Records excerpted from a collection
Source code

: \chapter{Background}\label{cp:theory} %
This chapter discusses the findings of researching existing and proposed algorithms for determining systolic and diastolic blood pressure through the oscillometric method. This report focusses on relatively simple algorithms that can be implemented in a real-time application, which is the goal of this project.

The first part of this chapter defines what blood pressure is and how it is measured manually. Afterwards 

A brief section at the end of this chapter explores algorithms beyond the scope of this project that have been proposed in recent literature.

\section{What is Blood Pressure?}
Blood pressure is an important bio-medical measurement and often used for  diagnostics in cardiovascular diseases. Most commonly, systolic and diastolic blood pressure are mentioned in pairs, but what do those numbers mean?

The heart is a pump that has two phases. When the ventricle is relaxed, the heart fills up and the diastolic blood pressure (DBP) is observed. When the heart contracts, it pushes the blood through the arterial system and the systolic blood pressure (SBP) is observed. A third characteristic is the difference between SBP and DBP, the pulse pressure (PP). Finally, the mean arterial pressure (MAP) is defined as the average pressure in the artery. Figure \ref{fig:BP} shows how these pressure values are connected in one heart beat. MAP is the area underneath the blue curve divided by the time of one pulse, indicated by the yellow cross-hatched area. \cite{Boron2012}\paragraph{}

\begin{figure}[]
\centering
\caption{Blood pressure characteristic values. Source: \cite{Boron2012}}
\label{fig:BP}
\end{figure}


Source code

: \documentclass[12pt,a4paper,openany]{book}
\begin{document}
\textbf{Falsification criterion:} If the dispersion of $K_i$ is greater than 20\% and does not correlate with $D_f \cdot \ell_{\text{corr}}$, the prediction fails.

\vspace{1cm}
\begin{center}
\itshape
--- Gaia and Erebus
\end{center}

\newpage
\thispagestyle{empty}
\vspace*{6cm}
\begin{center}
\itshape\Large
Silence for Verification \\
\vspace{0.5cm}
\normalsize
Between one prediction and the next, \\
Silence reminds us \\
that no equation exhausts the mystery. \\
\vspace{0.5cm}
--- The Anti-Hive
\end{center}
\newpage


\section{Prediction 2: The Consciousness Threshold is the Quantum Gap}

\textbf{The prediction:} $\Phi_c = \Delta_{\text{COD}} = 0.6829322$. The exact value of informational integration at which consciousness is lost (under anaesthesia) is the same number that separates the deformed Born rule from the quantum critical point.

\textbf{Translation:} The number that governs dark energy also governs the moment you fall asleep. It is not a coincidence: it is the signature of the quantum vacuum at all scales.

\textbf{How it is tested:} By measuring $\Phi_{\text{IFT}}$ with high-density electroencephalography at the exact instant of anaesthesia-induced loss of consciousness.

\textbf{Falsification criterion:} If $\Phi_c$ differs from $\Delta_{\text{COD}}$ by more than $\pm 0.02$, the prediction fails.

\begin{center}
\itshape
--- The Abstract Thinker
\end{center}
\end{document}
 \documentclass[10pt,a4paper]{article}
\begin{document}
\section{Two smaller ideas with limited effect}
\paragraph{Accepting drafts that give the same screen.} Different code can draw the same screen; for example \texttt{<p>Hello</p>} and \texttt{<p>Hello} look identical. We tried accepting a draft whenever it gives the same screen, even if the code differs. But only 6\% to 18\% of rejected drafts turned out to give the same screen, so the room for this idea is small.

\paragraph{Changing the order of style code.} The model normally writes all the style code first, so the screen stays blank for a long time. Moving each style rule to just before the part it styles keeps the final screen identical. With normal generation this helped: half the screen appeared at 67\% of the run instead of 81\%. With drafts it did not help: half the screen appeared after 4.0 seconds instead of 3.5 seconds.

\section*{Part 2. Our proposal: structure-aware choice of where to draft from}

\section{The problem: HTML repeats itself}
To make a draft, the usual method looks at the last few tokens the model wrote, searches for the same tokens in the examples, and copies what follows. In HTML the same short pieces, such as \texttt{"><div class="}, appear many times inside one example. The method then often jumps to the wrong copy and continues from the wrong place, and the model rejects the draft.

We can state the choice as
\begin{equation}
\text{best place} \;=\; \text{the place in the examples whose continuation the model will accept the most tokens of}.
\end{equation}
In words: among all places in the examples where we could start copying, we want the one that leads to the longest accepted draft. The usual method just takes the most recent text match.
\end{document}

## YOUR GOAL
Search the entries for the word "usual" and copy every line that holds it.

## EXPECTED OUTPUT
To make a draft, the usual method looks at the last few tokens the model wrote, searches for the same tokens in the examples, and copies what follows. In HTML the same short pieces, such as \texttt{"><div class="}, appear many times inside one example. The method then often jumps to the wrong copy and continues from the wrong place, and the model rejects the draft.
In words: among all places in the examples where we could start copying, we want the one that leads to the longest accepted draft. The usual method just takes the most recent text match.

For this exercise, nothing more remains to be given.